Those early adopters are visible at a global level, as we see a steady volume of resolver traffic for the analyzed Mastodon instance domain names through the first nine months of the year, with the timing of the increase visible in late April aligning with the announcement that Elon Musk had reached a deal to acquire Twitter for $44 billion. The slope of the graph clearly shifted in October as it became increasingly clear that the acquisition would close shortly, with additional growth into November after the deal was completed. This growth is likely due to a combination of existing but dormant Mastodon accounts once again becoming active, and an influx of new users.

Cloudflare Radar 2022 Year in Review

The traffic pattern observed for the United States appears fairly similar to the global pattern, with traffic from an existing set of users seeing massive growth starting in late October as well.

Cloudflare Radar 2022 Year in Review

Although the core Mastodon software was developed by a programmer living in Germany, and the associated organization is incorporated as a German not-for-profit, it didn’t appear to have any significant home field advantage. Query volume for Germany was relatively low throughout most of the year, and only started to rapidly increase at the end of October, similar to behavior observed in a number of other countries.

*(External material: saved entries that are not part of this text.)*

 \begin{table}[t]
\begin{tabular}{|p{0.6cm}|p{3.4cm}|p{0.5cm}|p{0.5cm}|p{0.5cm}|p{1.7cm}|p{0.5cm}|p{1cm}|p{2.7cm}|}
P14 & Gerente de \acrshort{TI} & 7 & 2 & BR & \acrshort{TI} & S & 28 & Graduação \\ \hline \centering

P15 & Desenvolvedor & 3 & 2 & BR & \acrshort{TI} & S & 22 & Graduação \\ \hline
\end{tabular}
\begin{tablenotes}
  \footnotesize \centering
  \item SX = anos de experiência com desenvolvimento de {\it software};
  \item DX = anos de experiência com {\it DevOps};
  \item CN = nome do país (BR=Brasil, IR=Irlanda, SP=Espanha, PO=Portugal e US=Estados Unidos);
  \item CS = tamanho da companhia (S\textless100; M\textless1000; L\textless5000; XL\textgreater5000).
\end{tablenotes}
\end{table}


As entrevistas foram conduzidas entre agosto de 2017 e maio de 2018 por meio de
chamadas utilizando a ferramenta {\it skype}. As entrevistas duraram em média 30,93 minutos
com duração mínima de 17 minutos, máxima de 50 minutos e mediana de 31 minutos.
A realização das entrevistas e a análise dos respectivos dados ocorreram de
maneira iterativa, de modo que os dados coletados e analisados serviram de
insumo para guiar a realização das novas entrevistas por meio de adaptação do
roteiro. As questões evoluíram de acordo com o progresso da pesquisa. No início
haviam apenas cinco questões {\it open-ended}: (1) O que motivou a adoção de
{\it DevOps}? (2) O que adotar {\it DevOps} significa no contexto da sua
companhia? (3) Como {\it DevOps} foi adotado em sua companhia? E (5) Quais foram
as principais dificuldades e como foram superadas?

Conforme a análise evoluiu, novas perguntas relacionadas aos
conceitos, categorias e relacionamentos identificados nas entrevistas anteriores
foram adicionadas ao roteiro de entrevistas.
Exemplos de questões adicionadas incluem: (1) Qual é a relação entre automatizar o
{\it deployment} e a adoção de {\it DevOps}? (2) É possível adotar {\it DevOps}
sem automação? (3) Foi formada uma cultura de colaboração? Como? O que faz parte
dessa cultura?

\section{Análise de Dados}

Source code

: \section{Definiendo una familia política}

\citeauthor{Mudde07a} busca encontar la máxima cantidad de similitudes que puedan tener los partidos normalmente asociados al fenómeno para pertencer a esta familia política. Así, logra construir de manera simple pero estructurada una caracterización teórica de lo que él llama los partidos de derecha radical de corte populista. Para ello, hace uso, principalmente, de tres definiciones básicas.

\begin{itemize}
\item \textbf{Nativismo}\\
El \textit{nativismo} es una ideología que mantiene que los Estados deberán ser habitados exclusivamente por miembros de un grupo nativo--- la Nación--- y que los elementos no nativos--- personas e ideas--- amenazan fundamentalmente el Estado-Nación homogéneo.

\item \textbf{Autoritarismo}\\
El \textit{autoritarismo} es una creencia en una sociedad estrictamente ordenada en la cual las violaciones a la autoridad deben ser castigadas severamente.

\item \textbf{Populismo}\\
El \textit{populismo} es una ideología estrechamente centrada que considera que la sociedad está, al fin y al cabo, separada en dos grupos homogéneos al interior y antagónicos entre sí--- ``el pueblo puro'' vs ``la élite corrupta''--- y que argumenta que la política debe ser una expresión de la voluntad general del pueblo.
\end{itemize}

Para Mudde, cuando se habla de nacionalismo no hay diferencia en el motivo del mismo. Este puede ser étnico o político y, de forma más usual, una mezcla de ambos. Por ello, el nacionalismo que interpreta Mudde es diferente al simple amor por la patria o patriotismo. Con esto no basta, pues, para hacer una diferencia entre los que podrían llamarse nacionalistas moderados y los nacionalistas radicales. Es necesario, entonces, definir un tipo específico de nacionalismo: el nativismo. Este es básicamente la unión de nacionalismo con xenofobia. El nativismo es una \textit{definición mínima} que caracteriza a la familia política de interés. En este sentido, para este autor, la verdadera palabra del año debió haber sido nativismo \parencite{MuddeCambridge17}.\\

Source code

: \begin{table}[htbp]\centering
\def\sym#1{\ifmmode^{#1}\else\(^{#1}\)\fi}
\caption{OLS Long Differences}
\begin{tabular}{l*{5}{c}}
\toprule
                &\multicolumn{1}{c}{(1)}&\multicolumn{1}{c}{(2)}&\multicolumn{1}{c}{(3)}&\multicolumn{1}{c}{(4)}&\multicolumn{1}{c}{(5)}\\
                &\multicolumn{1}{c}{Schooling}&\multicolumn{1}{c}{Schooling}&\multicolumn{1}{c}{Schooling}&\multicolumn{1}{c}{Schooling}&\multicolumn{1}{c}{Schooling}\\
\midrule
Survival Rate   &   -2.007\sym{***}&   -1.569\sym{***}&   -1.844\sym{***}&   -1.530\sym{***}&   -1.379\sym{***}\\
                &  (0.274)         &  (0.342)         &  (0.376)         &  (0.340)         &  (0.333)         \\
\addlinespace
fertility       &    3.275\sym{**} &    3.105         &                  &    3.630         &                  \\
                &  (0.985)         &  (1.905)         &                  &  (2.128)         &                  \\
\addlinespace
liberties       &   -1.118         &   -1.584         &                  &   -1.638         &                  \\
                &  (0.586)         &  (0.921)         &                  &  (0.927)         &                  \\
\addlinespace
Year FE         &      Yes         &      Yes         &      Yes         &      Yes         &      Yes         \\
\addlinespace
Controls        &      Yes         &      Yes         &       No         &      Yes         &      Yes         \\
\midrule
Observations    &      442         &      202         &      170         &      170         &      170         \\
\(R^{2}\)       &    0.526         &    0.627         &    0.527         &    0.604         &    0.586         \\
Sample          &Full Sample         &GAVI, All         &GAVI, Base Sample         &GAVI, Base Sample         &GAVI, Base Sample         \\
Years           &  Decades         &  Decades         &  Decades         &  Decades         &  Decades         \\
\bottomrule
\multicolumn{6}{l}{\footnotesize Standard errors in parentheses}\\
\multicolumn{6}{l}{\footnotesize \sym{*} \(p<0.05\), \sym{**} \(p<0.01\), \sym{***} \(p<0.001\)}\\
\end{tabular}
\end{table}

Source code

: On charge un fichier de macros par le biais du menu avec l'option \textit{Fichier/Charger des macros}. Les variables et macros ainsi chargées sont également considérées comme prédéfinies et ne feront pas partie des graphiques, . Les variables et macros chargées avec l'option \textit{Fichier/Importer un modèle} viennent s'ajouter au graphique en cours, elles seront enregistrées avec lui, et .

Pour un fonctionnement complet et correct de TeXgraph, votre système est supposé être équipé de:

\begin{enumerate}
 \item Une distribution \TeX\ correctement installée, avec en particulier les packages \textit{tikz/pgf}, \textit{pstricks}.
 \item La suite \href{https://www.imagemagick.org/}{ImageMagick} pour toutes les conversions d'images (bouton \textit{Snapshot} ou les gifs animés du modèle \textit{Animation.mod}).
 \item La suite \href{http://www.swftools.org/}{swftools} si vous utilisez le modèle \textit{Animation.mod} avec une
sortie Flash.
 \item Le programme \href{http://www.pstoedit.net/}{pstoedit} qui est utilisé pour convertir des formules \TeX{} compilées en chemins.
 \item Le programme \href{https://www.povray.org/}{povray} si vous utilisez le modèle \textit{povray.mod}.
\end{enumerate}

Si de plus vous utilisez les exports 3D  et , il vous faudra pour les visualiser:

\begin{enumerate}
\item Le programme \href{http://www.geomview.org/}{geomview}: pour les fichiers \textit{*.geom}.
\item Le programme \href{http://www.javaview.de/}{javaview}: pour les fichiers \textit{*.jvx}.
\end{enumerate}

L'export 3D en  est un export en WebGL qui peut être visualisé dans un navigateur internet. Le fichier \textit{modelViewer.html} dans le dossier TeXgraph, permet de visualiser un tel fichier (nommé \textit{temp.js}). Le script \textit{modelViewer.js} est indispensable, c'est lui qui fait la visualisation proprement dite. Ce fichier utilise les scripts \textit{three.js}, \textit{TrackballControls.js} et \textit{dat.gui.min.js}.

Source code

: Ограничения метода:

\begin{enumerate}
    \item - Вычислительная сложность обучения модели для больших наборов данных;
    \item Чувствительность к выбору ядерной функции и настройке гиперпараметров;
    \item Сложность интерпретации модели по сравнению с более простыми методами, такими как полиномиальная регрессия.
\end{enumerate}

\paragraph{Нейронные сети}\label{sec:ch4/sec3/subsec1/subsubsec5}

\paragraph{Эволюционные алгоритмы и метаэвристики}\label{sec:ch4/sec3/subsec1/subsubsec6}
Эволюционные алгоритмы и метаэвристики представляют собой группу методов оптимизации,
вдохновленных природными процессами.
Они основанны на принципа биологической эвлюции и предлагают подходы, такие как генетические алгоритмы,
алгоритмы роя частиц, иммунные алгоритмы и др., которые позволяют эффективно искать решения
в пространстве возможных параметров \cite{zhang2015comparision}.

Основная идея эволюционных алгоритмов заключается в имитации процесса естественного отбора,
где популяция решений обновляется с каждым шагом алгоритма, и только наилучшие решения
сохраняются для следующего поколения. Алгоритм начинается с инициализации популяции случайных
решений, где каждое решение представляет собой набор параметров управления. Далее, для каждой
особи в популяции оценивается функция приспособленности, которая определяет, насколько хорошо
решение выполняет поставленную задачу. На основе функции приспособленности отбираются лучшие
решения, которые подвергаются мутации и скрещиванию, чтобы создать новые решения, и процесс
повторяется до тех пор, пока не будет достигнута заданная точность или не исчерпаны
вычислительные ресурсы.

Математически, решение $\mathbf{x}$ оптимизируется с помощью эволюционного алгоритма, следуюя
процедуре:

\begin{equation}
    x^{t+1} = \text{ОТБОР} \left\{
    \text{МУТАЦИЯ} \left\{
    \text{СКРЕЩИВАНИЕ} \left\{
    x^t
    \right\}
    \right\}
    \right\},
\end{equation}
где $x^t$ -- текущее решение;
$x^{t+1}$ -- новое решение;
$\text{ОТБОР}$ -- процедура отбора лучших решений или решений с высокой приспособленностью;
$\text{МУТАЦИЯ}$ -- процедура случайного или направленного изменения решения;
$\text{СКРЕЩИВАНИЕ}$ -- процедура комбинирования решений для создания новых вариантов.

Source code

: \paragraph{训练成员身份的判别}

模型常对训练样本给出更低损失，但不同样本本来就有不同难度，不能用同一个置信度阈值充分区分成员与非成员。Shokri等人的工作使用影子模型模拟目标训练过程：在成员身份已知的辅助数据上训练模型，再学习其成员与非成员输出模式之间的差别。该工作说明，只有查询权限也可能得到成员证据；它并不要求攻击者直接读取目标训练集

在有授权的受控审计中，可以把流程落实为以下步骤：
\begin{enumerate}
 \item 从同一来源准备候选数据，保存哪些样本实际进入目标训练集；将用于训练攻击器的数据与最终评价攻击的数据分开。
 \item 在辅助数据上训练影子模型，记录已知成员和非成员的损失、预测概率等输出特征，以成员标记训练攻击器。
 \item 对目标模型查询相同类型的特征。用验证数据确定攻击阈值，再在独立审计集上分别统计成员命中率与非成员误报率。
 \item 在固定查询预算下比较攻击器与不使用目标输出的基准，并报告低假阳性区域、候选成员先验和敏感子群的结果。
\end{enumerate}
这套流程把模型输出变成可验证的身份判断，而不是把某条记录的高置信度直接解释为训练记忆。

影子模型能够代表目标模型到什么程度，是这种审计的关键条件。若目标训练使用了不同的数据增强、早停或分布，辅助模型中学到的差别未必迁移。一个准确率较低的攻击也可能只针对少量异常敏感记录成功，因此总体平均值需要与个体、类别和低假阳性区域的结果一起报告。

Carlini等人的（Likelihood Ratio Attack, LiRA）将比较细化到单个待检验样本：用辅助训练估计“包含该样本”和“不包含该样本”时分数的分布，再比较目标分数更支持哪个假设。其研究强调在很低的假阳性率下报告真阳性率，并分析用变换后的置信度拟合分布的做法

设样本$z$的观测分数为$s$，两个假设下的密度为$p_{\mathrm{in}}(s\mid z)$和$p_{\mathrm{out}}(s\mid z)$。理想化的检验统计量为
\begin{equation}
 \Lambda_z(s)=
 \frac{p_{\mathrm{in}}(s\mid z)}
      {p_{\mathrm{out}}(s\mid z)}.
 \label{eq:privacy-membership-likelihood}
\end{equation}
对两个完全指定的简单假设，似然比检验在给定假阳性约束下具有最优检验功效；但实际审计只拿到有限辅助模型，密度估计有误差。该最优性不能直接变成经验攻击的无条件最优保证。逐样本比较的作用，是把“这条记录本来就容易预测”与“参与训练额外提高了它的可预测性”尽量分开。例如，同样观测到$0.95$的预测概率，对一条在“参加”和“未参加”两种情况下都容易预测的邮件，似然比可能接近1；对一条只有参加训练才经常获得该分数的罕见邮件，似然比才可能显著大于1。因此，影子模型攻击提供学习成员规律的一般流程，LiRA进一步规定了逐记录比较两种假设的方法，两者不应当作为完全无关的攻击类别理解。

Cloudflare Radar 2022 Year in Review

IPv6 adoption

Although IPv6 has been around for nearly a quarter-century, adoption has been relatively slow over that time. However, with the exhaustion of available IPv4 address space and the growth in connected and mobile devices, IPv6 plays a critical role in the future of the Internet. Cloudflare has enabled customers to deliver content over IPv6 since our first birthday, back in 2011, and we have evolved support in several ways since that time. Analysis of traffic to the Cloudflare network provides us with insights into IPv6 adoption across the Internet.

On a global basis, IPv6 adoption hovered around the 35% mark throughout the year, with nominal growth evident in the trend line shown in the graph. While it is encouraging to see one of every three requests for dual stacked content being made over IPv6, this adoption rate demonstrates a clear opportunity for improvement.

To calculate IPv6 adoption for each location, we identified the set of customer zones that had IPv6 enabled (were “dual stacked”) during 2022, and then divided the daily request count for the zones over IPv6 by the daily sum of IPv4 and IPv6 requests for the zones, filtering out bot traffic in both cases. The line shown in the trends graph represents a seven-day trailing average. For the top 10 chart, we calculated the average IPv6 adoption level on a monthly basis per location, and then ranked the locations by percentage. The chart illustrates the ranking by month, and how those rankings change across the year.

Cloudflare Radar 2022 Year in Review

One location that has seized that opportunity is India, which recorded the highest IPv6 adoption rate throughout the year. After seeing more than 70% adoption through July, it began to drop slightly in late summer, losing a couple of percentage points over the subsequent months.

One key driver behind India’s leadership in this area is IPv6 support from Jio, India’s largest mobile network operator, as well as being a provider of fiber-to-the-home broadband connectivity. They aggressively started their IPv6 journey in late 2015, and now much of Jio’s core network infrastructure is IPv6-only, while customer-facing mobile and fiber connections are dual-stacked.

Cloudflare Radar 2022 Year in Review

Also heading in the right direction are the more than 60 locations around the world that saw IP adoption rates more than double this year. One of the largest increases was seen in the European country of Georgia, which grew more than 3,500% to close out the year at 10% adoption thanks to rapid growth across February and March at Magticom, a leading Georgian telecommunications provider.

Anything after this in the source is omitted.